STORED DATA section start

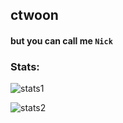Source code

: ## ctwoon
#### but you can call me `Nick`

### Stats:
![stats1](https://github-readme-stats.vercel.app/api?username=ctwoon&show_icons=true&count_private=true&title_color=9fa8da&icon_color=9fa8da)

![stats2](https://komarev.com/ghpvc/?username=ctwoon&style=flat&color=9fa8da)
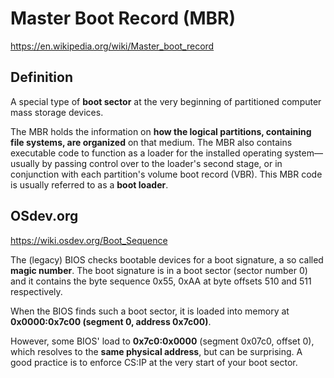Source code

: # Master Boot Record (MBR)
https://en.wikipedia.org/wiki/Master_boot_record

## Definition
A special type of **boot sector** at the very beginning of partitioned computer mass storage devices.

The MBR holds the information on **how the logical partitions, containing file systems, are organized** on that medium. The MBR also contains executable code to function as a loader for the installed operating system—usually by passing control over to the loader's second stage, or in conjunction with each partition's volume boot record (VBR). This MBR code is usually referred to as a **boot loader**.

## OSdev.org
https://wiki.osdev.org/Boot_Sequence

The (legacy) BIOS checks bootable devices for a boot signature, a so called **magic number**. The boot signature is in a boot sector (sector number 0) and it contains the byte sequence 0x55, 0xAA at byte offsets 510 and 511 respectively.

When the BIOS finds such a boot sector, it is loaded into memory at **0x0000:0x7c00 (segment 0, address 0x7c00)**.

However, some BIOS' load to **0x7c0:0x0000** (segment 0x07c0, offset 0), which resolves to the **same physical address**, but can be surprising. A good practice is to enforce CS:IP at the very start of your boot sector.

STORED DATA section end

TASK ITEM: Return exactly the lines of the data, and only those, from the line with "https://wiki.osdev.org/Boot_Sequence" through the last line, inclusive.

ANSWER TO THE PROBLEM:
https://wiki.osdev.org/Boot_Sequence

The (legacy) BIOS checks bootable devices for a boot signature, a so called **magic number**. The boot signature is in a boot sector (sector number 0) and it contains the byte sequence 0x55, 0xAA at byte offsets 510 and 511 respectively.

When the BIOS finds such a boot sector, it is loaded into memory at **0x0000:0x7c00 (segment 0, address 0x7c00)**.

However, some BIOS' load to **0x7c0:0x0000** (segment 0x07c0, offset 0), which resolves to the **same physical address**, but can be surprising. A good practice is to enforce CS:IP at the very start of your boot sector.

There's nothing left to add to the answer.